[Work instruction]: Once you have read the listing below, write all of it out again exactly.
*** Opening Data under study ***
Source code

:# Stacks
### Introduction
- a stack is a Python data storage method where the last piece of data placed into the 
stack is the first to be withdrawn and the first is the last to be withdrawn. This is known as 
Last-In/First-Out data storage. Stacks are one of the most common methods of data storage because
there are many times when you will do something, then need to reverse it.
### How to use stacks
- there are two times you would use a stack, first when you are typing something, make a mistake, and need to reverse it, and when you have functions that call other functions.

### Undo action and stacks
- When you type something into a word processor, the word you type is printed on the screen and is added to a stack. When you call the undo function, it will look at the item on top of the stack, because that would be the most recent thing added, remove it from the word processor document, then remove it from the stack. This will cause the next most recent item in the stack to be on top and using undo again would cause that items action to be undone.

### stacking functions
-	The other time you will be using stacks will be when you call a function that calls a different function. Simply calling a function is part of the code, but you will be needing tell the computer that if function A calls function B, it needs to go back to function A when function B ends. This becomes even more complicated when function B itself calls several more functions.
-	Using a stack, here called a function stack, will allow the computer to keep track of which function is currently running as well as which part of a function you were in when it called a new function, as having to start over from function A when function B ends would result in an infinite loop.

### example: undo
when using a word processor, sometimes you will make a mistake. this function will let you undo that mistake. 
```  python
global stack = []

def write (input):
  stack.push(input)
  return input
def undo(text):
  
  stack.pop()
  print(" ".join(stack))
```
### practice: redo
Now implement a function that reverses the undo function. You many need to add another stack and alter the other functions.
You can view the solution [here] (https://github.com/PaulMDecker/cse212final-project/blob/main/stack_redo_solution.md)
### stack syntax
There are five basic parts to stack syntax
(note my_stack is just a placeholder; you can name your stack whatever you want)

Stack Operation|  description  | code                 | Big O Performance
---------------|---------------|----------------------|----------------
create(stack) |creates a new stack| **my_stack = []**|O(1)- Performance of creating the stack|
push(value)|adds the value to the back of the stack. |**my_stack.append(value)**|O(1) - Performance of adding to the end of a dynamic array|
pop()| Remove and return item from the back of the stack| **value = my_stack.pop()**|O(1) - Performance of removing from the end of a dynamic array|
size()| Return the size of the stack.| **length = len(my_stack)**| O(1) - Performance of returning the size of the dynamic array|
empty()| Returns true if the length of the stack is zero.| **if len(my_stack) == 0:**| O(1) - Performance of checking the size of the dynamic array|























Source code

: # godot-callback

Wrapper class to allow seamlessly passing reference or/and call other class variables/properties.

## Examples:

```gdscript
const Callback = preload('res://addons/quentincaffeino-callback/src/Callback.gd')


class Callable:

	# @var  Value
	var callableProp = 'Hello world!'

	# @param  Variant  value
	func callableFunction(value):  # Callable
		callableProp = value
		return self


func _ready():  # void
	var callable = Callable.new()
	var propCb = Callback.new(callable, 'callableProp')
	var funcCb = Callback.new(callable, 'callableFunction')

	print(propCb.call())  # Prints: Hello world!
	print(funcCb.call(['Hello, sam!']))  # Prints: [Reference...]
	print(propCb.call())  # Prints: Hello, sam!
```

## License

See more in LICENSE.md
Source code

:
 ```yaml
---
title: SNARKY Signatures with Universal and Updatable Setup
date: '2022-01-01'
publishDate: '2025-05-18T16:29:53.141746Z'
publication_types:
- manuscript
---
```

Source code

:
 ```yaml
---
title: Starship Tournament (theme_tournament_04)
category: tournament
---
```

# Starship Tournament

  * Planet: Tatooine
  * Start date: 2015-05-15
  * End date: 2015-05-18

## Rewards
*** Closing Data under study ***
[Result of this exercise]:
Source code

:# Stacks
### Introduction
- a stack is a Python data storage method where the last piece of data placed into the 
stack is the first to be withdrawn and the first is the last to be withdrawn. This is known as 
Last-In/First-Out data storage. Stacks are one of the most common methods of data storage because
there are many times when you will do something, then need to reverse it.
### How to use stacks
- there are two times you would use a stack, first when you are typing something, make a mistake, and need to reverse it, and when you have functions that call other functions.

### Undo action and stacks
- When you type something into a word processor, the word you type is printed on the screen and is added to a stack. When you call the undo function, it will look at the item on top of the stack, because that would be the most recent thing added, remove it from the word processor document, then remove it from the stack. This will cause the next most recent item in the stack to be on top and using undo again would cause that items action to be undone.

### stacking functions
-	The other time you will be using stacks will be when you call a function that calls a different function. Simply calling a function is part of the code, but you will be needing tell the computer that if function A calls function B, it needs to go back to function A when function B ends. This becomes even more complicated when function B itself calls several more functions.
-	Using a stack, here called a function stack, will allow the computer to keep track of which function is currently running as well as which part of a function you were in when it called a new function, as having to start over from function A when function B ends would result in an infinite loop.

### example: undo
when using a word processor, sometimes you will make a mistake. this function will let you undo that mistake. 
```  python
global stack = []

def write (input):
  stack.push(input)
  return input
def undo(text):
  
  stack.pop()
  print(" ".join(stack))
```
### practice: redo
Now implement a function that reverses the undo function. You many need to add another stack and alter the other functions.
You can view the solution [here] (https://github.com/PaulMDecker/cse212final-project/blob/main/stack_redo_solution.md)
### stack syntax
There are five basic parts to stack syntax
(note my_stack is just a placeholder; you can name your stack whatever you want)

Stack Operation|  description  | code                 | Big O Performance
---------------|---------------|----------------------|----------------
create(stack) |creates a new stack| **my_stack = []**|O(1)- Performance of creating the stack|
push(value)|adds the value to the back of the stack. |**my_stack.append(value)**|O(1) - Performance of adding to the end of a dynamic array|
pop()| Remove and return item from the back of the stack| **value = my_stack.pop()**|O(1) - Performance of removing from the end of a dynamic array|
size()| Return the size of the stack.| **length = len(my_stack)**| O(1) - Performance of returning the size of the dynamic array|
empty()| Returns true if the length of the stack is zero.| **if len(my_stack) == 0:**| O(1) - Performance of checking the size of the dynamic array|























Source code

: # godot-callback

Wrapper class to allow seamlessly passing reference or/and call other class variables/properties.

## Examples:

```gdscript
const Callback = preload('res://addons/quentincaffeino-callback/src/Callback.gd')


class Callable:

	# @var  Value
	var callableProp = 'Hello world!'

	# @param  Variant  value
	func callableFunction(value):  # Callable
		callableProp = value
		return self


func _ready():  # void
	var callable = Callable.new()
	var propCb = Callback.new(callable, 'callableProp')
	var funcCb = Callback.new(callable, 'callableFunction')

	print(propCb.call())  # Prints: Hello world!
	print(funcCb.call(['Hello, sam!']))  # Prints: [Reference...]
	print(propCb.call())  # Prints: Hello, sam!
```

## License

See more in LICENSE.md
Source code

:
 ```yaml
---
title: SNARKY Signatures with Universal and Updatable Setup
date: '2022-01-01'
publishDate: '2025-05-18T16:29:53.141746Z'
publication_types:
- manuscript
---
```

Source code

:
 ```yaml
---
title: Starship Tournament (theme_tournament_04)
category: tournament
---
```

# Starship Tournament

  * Planet: Tatooine
  * Start date: 2015-05-15
  * End date: 2015-05-18

## Rewards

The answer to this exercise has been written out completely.